START Data excerpts

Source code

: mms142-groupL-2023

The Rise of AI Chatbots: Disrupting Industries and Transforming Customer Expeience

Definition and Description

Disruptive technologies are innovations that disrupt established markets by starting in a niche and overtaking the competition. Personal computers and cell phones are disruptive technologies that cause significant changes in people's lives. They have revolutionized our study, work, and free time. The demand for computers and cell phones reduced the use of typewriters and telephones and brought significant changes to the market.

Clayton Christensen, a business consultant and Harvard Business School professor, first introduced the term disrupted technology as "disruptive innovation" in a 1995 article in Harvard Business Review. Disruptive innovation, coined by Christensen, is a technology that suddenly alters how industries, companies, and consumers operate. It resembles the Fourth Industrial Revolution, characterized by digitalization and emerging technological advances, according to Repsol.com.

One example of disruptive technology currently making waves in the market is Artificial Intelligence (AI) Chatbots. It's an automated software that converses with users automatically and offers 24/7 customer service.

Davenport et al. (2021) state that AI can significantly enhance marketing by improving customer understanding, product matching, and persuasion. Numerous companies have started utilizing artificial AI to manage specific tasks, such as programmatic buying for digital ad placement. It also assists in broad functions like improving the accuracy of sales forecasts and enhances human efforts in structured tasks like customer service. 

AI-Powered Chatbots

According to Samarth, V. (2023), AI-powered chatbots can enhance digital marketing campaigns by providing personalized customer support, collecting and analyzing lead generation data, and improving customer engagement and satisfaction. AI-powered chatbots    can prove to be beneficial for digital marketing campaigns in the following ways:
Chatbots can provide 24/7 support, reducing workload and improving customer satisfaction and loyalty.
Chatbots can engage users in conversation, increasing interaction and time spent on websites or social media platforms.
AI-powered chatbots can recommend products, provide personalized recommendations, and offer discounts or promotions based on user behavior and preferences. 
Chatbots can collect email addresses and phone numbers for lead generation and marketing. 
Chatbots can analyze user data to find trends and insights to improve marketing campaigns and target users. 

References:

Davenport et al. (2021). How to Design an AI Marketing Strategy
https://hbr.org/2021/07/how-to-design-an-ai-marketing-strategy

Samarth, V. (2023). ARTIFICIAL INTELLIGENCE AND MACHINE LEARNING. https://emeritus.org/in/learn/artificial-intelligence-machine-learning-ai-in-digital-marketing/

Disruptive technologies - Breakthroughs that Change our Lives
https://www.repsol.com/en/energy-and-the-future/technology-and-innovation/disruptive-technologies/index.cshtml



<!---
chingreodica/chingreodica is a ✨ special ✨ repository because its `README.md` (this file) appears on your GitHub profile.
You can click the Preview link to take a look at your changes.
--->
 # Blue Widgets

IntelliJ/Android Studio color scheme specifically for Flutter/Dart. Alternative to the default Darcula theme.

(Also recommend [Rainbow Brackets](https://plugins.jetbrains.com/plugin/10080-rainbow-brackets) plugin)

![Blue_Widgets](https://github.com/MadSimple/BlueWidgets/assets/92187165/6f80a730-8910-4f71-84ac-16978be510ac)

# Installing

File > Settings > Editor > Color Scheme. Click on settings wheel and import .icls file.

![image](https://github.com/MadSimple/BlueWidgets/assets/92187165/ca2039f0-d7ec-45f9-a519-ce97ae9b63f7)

END Data excerpts

▶ Problem statement
The full set of entries must be printed again without any alteration.

▶ Result
Source code

: mms142-groupL-2023

The Rise of AI Chatbots: Disrupting Industries and Transforming Customer Expeience

Definition and Description

Disruptive technologies are innovations that disrupt established markets by starting in a niche and overtaking the competition. Personal computers and cell phones are disruptive technologies that cause significant changes in people's lives. They have revolutionized our study, work, and free time. The demand for computers and cell phones reduced the use of typewriters and telephones and brought significant changes to the market.

Clayton Christensen, a business consultant and Harvard Business School professor, first introduced the term disrupted technology as "disruptive innovation" in a 1995 article in Harvard Business Review. Disruptive innovation, coined by Christensen, is a technology that suddenly alters how industries, companies, and consumers operate. It resembles the Fourth Industrial Revolution, characterized by digitalization and emerging technological advances, according to Repsol.com.

One example of disruptive technology currently making waves in the market is Artificial Intelligence (AI) Chatbots. It's an automated software that converses with users automatically and offers 24/7 customer service.

Davenport et al. (2021) state that AI can significantly enhance marketing by improving customer understanding, product matching, and persuasion. Numerous companies have started utilizing artificial AI to manage specific tasks, such as programmatic buying for digital ad placement. It also assists in broad functions like improving the accuracy of sales forecasts and enhances human efforts in structured tasks like customer service. 

AI-Powered Chatbots

According to Samarth, V. (2023), AI-powered chatbots can enhance digital marketing campaigns by providing personalized customer support, collecting and analyzing lead generation data, and improving customer engagement and satisfaction. AI-powered chatbots    can prove to be beneficial for digital marketing campaigns in the following ways:
Chatbots can provide 24/7 support, reducing workload and improving customer satisfaction and loyalty.
Chatbots can engage users in conversation, increasing interaction and time spent on websites or social media platforms.
AI-powered chatbots can recommend products, provide personalized recommendations, and offer discounts or promotions based on user behavior and preferences. 
Chatbots can collect email addresses and phone numbers for lead generation and marketing. 
Chatbots can analyze user data to find trends and insights to improve marketing campaigns and target users. 

References:

Davenport et al. (2021). How to Design an AI Marketing Strategy
https://hbr.org/2021/07/how-to-design-an-ai-marketing-strategy

Samarth, V. (2023). ARTIFICIAL INTELLIGENCE AND MACHINE LEARNING. https://emeritus.org/in/learn/artificial-intelligence-machine-learning-ai-in-digital-marketing/

Disruptive technologies - Breakthroughs that Change our Lives
https://www.repsol.com/en/energy-and-the-future/technology-and-innovation/disruptive-technologies/index.cshtml



<!---
chingreodica/chingreodica is a ✨ special ✨ repository because its `README.md` (this file) appears on your GitHub profile.
You can click the Preview link to take a look at your changes.
--->
 # Blue Widgets

IntelliJ/Android Studio color scheme specifically for Flutter/Dart. Alternative to the default Darcula theme.

(Also recommend [Rainbow Brackets](https://plugins.jetbrains.com/plugin/10080-rainbow-brackets) plugin)

![Blue_Widgets](https://github.com/MadSimple/BlueWidgets/assets/92187165/6f80a730-8910-4f71-84ac-16978be510ac)

# Installing

File > Settings > Editor > Color Scheme. Click on settings wheel and import .icls file.

![image](https://github.com/MadSimple/BlueWidgets/assets/92187165/ca2039f0-d7ec-45f9-a519-ce97ae9b63f7)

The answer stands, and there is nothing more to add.